I’m Right Some More: Apple’s Surge, and Vista’s Epic Failure

February 9th, 2008

If you recall, in July 2007, there was a story in Computerworld magazine that used cherry-picked data to make it look like Vista was a winner and the Mac OS was failing. The report said:

Windows Vista’s share of online users has increased every month this year, while rival Mac OS X — to which Vista has often been compared — has shown little, if any, growth, a metrics company reports. … Vista has grown its usage share each month since its release to consumers Jan. 30 … Mac OS X, meanwhile, accounted for 6.22 percent in January and hit its high point of 6.46 percent in May, but it slipped back to 6 percent in June.

This chart shows the cherry-picked data points:

As I pointed out, the Mac data was carefully chosen to give the impression of a declining market share, when in fact, historically, Mac market share had a tendency to flatline in Winter through mid-Summer, but to shoot up in late Summer through the beginning of Winter. I predicted in July of 2007 that the numbers would start to rise in “the next few months”–and I was right. In fact, the trend has just now begun to reach its full peak:


If it continues to match the trend, the market share has either peaked or will peak in February (perhaps March), after which it will stay level until July or August again. So far, my predictions have been almost spot-on; I predicted a rise to just over 8% by the beginning of 2008; while that is still possible, right now it is at just over 7.5%–not too far off, and certainly a hell of a lot more accurate than the paid prognosticator over at Computerworld.

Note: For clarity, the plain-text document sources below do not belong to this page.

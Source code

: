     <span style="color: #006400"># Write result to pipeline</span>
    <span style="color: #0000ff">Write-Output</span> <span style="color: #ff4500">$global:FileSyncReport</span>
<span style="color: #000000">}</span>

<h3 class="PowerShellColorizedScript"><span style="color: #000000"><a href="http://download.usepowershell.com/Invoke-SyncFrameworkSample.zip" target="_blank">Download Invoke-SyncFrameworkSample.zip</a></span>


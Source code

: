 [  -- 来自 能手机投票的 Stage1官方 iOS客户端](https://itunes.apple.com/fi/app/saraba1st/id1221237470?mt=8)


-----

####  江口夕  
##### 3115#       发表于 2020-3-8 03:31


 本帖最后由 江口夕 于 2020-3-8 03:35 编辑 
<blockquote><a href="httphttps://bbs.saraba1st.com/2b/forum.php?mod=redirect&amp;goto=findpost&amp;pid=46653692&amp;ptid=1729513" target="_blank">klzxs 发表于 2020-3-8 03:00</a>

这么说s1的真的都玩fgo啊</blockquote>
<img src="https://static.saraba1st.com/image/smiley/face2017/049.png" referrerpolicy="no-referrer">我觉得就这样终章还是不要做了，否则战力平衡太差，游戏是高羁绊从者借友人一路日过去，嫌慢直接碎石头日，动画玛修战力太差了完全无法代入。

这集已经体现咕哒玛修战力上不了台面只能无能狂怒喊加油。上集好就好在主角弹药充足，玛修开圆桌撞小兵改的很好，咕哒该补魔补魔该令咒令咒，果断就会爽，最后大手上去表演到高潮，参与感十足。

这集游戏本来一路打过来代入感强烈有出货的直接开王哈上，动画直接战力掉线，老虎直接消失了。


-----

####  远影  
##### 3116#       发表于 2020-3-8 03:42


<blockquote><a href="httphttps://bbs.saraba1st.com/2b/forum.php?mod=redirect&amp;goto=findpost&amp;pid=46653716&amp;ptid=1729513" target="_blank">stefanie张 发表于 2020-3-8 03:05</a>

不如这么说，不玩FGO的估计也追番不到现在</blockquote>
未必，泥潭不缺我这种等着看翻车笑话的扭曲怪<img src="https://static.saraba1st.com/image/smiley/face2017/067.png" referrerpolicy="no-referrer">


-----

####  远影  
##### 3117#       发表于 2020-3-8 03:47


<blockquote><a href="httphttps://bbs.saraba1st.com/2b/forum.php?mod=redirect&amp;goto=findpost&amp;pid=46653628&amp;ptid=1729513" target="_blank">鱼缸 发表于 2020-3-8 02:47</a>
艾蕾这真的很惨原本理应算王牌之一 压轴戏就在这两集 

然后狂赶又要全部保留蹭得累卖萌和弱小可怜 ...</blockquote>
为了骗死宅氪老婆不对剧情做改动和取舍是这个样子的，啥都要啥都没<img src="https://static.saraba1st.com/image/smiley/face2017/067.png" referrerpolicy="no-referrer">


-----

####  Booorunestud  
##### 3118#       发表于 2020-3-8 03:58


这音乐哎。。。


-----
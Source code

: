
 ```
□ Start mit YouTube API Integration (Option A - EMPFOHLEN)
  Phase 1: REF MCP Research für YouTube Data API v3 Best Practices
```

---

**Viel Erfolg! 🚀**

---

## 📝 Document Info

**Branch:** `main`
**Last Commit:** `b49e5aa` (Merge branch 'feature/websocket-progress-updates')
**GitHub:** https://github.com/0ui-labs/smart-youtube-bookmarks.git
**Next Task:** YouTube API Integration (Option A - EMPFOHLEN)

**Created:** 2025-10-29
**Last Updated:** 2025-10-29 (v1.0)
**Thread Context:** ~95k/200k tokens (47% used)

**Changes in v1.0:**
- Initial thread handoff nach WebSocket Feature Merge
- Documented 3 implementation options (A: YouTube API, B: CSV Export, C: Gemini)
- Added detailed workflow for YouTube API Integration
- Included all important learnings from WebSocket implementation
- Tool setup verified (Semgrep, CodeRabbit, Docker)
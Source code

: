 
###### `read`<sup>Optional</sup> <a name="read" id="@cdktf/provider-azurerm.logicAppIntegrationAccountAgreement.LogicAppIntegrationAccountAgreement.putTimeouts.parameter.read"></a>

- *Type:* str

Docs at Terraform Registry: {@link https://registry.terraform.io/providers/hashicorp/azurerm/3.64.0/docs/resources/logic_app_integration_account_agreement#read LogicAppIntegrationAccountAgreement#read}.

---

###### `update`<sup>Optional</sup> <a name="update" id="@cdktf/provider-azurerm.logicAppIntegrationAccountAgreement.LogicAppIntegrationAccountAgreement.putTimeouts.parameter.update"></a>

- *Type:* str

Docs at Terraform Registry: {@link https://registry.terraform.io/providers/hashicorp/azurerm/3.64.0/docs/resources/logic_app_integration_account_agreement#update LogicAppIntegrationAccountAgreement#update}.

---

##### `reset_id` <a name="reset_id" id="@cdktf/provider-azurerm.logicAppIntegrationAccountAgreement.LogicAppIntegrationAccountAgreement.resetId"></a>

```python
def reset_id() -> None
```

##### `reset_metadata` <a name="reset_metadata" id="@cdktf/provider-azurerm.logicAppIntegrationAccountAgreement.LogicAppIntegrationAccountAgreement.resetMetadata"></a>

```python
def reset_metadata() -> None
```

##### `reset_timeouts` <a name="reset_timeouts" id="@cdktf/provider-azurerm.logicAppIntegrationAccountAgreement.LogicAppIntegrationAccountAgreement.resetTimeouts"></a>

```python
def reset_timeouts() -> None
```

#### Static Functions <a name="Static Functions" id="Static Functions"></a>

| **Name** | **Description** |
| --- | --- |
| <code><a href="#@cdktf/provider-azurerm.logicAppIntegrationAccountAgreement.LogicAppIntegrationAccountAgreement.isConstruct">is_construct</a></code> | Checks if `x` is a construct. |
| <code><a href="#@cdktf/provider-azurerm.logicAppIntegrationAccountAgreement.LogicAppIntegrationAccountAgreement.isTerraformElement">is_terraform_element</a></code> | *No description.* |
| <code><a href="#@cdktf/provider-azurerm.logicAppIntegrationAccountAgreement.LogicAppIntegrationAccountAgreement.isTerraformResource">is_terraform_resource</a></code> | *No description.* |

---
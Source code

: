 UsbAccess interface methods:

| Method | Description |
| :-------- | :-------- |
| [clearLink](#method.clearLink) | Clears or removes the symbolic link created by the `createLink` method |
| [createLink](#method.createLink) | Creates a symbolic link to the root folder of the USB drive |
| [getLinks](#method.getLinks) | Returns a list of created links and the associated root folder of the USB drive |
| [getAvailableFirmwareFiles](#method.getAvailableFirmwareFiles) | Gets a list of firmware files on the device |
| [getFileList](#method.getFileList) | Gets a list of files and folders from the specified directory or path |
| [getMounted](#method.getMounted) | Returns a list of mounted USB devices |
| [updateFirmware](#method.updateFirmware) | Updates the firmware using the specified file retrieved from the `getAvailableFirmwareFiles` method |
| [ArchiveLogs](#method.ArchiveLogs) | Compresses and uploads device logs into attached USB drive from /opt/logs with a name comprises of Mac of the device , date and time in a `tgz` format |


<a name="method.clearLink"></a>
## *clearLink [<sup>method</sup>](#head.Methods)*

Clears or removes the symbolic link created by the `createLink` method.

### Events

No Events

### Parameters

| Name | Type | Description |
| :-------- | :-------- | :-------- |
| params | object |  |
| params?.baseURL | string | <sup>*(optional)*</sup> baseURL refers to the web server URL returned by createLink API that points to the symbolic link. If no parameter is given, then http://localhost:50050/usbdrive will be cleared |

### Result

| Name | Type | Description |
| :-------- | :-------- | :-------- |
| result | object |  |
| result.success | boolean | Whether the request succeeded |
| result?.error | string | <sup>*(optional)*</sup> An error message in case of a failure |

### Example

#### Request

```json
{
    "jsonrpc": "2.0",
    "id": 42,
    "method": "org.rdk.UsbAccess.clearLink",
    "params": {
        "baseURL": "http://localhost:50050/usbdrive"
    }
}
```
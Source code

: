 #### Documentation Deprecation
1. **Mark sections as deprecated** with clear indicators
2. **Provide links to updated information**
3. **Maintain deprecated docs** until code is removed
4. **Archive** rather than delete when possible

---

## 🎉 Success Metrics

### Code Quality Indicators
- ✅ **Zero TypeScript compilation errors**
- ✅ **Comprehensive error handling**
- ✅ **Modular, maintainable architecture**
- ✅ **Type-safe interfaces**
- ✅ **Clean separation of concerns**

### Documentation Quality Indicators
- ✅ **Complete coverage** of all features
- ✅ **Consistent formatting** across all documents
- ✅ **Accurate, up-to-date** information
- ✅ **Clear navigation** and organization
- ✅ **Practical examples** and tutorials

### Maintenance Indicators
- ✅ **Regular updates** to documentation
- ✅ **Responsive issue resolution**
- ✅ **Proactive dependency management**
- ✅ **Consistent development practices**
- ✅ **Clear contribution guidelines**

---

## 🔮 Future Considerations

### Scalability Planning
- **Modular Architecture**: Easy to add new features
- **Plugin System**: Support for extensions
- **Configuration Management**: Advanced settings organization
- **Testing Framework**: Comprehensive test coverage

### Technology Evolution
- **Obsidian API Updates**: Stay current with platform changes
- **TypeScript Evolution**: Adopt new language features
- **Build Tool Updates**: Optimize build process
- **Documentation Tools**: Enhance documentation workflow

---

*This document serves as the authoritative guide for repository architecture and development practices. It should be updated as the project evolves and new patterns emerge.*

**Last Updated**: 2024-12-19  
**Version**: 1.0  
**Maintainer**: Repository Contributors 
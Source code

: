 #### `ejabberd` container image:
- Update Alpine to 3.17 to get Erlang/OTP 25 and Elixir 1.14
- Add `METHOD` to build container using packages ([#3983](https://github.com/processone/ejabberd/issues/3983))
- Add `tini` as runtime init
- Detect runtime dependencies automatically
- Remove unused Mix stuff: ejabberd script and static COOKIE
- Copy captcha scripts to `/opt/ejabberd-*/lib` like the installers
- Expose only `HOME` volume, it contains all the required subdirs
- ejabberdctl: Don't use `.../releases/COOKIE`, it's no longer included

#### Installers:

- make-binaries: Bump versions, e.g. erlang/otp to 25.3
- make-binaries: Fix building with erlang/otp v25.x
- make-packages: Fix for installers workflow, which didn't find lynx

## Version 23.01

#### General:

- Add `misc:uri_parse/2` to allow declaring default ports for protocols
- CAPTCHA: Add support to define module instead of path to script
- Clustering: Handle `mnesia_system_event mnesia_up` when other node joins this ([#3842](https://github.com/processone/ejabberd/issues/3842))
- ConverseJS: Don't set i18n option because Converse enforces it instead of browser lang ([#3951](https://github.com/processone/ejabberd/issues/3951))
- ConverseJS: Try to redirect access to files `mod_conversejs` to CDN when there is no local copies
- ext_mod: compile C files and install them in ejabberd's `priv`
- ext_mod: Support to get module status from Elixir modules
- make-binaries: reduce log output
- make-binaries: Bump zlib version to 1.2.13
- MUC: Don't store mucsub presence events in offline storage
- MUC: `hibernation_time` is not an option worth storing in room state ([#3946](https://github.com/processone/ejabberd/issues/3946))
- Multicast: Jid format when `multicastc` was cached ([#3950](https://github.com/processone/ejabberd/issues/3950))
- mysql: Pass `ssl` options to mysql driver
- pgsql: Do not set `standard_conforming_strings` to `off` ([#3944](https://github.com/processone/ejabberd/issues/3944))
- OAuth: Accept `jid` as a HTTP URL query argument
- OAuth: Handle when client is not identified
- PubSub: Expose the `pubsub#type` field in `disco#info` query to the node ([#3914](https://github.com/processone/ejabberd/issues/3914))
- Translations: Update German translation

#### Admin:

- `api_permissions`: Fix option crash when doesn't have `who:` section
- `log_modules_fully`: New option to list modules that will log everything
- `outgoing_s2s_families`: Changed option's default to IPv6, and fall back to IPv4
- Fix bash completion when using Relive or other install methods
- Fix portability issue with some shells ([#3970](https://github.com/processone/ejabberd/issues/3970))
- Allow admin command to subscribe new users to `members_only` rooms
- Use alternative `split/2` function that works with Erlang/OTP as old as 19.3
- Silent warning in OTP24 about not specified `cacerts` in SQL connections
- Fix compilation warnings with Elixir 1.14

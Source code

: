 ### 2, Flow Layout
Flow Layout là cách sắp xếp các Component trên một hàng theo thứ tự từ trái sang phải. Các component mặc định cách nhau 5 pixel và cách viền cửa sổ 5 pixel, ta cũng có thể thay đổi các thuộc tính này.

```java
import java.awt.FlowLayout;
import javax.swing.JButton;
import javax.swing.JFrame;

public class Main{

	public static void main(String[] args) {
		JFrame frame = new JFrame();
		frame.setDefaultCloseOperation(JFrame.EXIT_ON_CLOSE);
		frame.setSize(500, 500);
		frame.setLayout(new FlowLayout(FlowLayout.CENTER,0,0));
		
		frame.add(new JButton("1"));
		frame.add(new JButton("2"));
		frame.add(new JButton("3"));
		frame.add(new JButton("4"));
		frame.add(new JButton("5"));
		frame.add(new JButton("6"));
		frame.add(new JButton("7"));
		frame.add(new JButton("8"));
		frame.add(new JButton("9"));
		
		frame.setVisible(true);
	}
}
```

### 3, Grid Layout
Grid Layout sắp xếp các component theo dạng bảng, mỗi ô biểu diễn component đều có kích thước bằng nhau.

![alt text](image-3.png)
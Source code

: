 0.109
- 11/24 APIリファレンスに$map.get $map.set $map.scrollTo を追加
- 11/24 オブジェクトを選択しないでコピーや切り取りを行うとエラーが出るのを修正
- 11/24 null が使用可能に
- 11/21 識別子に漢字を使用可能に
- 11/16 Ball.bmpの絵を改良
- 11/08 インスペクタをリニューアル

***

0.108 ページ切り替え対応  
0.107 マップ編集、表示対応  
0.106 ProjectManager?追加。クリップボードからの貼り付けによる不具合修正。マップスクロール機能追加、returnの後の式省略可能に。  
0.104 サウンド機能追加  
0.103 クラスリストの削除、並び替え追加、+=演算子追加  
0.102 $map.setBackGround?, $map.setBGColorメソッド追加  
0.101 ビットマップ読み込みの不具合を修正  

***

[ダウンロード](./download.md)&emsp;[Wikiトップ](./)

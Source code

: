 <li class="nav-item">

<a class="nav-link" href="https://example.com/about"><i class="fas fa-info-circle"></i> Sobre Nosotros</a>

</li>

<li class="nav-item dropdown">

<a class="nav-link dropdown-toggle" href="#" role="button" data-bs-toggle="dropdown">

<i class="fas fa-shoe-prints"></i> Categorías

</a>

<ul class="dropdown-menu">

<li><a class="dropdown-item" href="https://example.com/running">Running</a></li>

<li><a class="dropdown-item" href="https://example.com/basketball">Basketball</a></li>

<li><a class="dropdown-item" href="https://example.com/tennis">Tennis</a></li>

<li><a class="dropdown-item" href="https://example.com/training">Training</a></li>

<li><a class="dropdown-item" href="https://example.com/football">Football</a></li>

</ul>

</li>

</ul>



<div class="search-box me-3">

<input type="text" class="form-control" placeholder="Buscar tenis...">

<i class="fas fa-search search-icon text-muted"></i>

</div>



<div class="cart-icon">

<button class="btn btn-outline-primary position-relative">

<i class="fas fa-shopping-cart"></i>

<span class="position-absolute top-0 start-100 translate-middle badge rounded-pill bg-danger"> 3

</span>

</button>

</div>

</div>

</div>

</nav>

I also pointed out that Vista sales were “increasing” only because (a) Vista started at zero, (b) is being sold by default with new computers, (c) and has a 90% market share to fulfill. In fact, relative to where it should have been, Vista sales were sagging, and people were asking that a 6-year-old OS (XP) be installed on their computers rather than a brand-new one (Vista), and that certainly held true. There is now a petition with nearly 80,000 signatures demanding that Microsoft abandon plans to stop selling Windows XP after this June, and with so many businesses refusing to switch to Vista, Microsoft is in the embarrassing position of actually having to consider keeping an old product alive and thereby admitting that their new product is a complete failure. Even the much-awaited Vista SP1, which was supposed to fix so many of the bugs in Vista and make it at least bearable, is failing to impress early testers. Analysts are now telling Microsoft that they should keep XP alive and on store shelves until 2009–when Vista’s successor is slated to arrive. (Though you shouldn’t bet the farm on that promise!)

All this probably explains why, as the Mac market share expands, Windows market share drops:


Ooo, and look! Microsoft’s market share is dropping exactly as Apple’s is increasing! What a coincidence!

Sure enough, Vista’s share expands only as new computers are sold to suckers who don’t know they can and should demand and get XP, so Vista’s market share continues to grow. But it’s anemic growth, at best: after one year on market shelves, Vista is only at a pitiful 12%. At this rate, it should reach 50% in only 3 more years, in March 2011–by which time, the next version of Windows will be two years overdue. How pathetic is that?

Following various trendlines, the Mac market share by early 2011 could be anywhere between 12% and 20%, probably landing somewhere in the middle of that. (My prediction: 15% by January 2011. That’s pretty realistic, and yet still allows for the possibility of the far-reaching prediction I made of 30% market share by 2015. But few trends stay that true for that long.)

Long story short: Me right, Computerworld dead wrong, Vista bites big hairy donkey balls. Not that this makes me Nostra-freakin’-damus (anyone could have crunched the numbers), but it might suggest that Computerworld should stop paying the hack they have on their payroll and instead mail his paycheck to me for writing this blog.

In a perfect world, that is.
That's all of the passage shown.